Oh, I should maybe mention that not all priviledged fpu instructions are fully emulated (yet).
NetBSD didn't need these at all since the whole thing was baked right into their kernel but as a standalone thing we do (for multitasking environments)


TLDNR:
Context switching will not work properly yet and running two programs that does floating point calculations concurrently may/will step on each others toes.
If only one program is doing FPU emulation thingys it should be perfectly fine though.


And the nerdy bits:

- ftrapcc is not implemented. Probably not needed. Lowest on the list of priorities.

- fsave + frestore are only partially implemented.
Enough for most software to identify the presence of a 68881 but the internal running-state is not yet emulated fully - an OS would take the result as a hint that it doesn't need to bother saving/restoring user-visible FPU registers.
I do plan on trying to improve these.
User avatar
agranlund
Posts: 777
Joined: Sun Aug 18, 2019 10:43 pm
Location: Sweden
Contact:

Re: FPU Emulator

Post by agranlund »

frank.lukas wrote: Tue Jul 12, 2022 12:51 pm FPU Benchmark ...

https://github.com/czietz/linpack-atari/
Oh nice!

I'm getting 2.875 KFLOPS on my ST+TF536 @ 50Mhz running Mint 1.16

(I typed in 100, so that means LINPACK 100 right? Is that the same way you ran it @czietz ?)

IMG_6351.jpg
IMG_6351.jpg (85.06 KiB) Viewed 1592 times
czietz
Posts: 548
Joined: Sun Jan 14, 2018 1:02 pm

Re: FPU Emulator

Post by czietz »

No, the program is a bit misleading if you don't know LINPACK: What you type in is the array size. The matrix is half the array size. Therefore, to run the standard LINPACK 100 benchmark (solving a 100x100 matrix), you need to type "200" at the prompt (or just press enter, as this is the default value).

But still, the values would change only maybe by a few percent. As to why your TF536 is faster than the TT (without FPU, of course): I imagine the logic inside the TT will still try to access the FPU and only cause the Line F exception that triggers the emulator after a bit of delay.

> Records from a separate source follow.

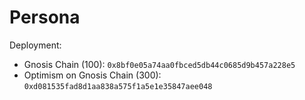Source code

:# Persona
Deployment:
- Gnosis Chain (100): `0x8bf0e05a74aa0fbced5db44c0685d9b457a228e5`
- Optimism on Gnosis Chain (300): `0xd081535fad8d1aa838a575f1a5e1e35847aee048` 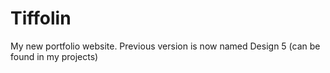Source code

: # Tiffolin
My new portfolio website. Previous version is now named Design 5 (can be found in my projects)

EDIT: For comparison: Compling LINPACK for 68000 with gcc's software floating point library and running it on the ST (68000 @ 8 MHz) yields 1.79 kFLOPS.
EDIT2: Running the same gcc software floating point 68000 version on the TT gives 21.4 kFLOPS.
User avatar
agranlund
Posts: 777
Joined: Sun Aug 18, 2019 10:43 pm
Location: Sweden
Contact:

Re: FPU Emulator

Post by agranlund »

czietz wrote: Tue Jul 12, 2022 7:15 pm No, the program is a bit misleading if you don't know LINPACK: What you type in is the array size. The matrix is half the array size. Therefore, to run the standard LINPACK 100 benchmark (solving a 100x100 matrix), you need to type "200" at the prompt (or just press enter, as this is the default value).

But still, the values would change only maybe by a few percent. As to why your TF536 is faster than the TT (without FPU, of course): I imagine the logic inside the TT will still try to access the FPU and only cause the Line F exception that triggers the emulator after a bit of delay.

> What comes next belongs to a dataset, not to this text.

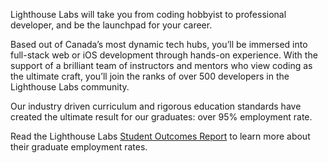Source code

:Lighthouse Labs will take you from coding hobbyist to professional developer, and be the launchpad for your career.

Based out of Canada’s most dynamic tech hubs, you’ll be immersed into full-stack web or iOS development through hands-on experience. With the support of a brilliant team of instructors and mentors who view coding as the ultimate craft, you’ll join the ranks of over 500 developers in the Lighthouse Labs community.

Our industry driven curriculum and rigorous education standards have created the ultimate result for our graduates: over 95% employment rate.

Read the Lighthouse Labs [Student Outcomes Report](https://www.lighthouselabs.ca/lighthouse_labs_student_outcomes_report.pdf) to learn more about their graduate employment rates.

EDIT: For comparison: Compling LINPACK for 68000 with gcc's software floating point library and running it on the ST (68000 @ 8 MHz) yields 1.79 kFLOPS.
EDIT2: Running the same gcc software floating point 68000 version on the TT gives 21.4 kFLOPS.
Aha! Thank you for the explanation. I got confused by 100 and thought I was supposed to run it like that. Can you tell I’ve never used Linpack before? :lol:

This time, with defaults just pressing enter I got 2.901.
I buy your explanation for the difference with the TT. Maybe there’s a difference in general fastram and/or burst mode speed too between our machines?
There’s a tremendous overhead for each instruction so I’m not surprised it’s so much slower than compiled in softfloat.

The Motorola documentation has tables where they show a similar difference comparing their reference f-line emulator to recompiling with calling the same emulator code without the overhead.

(The emulator has to do a bunch of stack frame manipulations, decode the instruction and calculate effective-address, then there’s the actual emulation of the instruction, and then again with the stack frame manipulation before returning to the caller)
czietz
Posts: 548
Joined: Sun Jan 14, 2018 1:02 pm

Re: FPU Emulator

Post by czietz »

agranlund wrote: Tue Jul 12, 2022 8:50 pm I buy your explanation for the difference with the TT. Maybe there’s a difference in general fastram and/or burst mode speed too between our machines?
The Storm TT in my (overclocked) TT is quite fast. NemBench numbers for FastRAM:

Code: Select all

Linear 32bit read (FastRAM)  -> 26.109 MByte/sec (~491%)
Linear 32bit write (FastRAM) -> 31.170 MByte/sec (~483%)
I would be surprised if your TF536 (albeit clocked at 50 MHz) was much faster.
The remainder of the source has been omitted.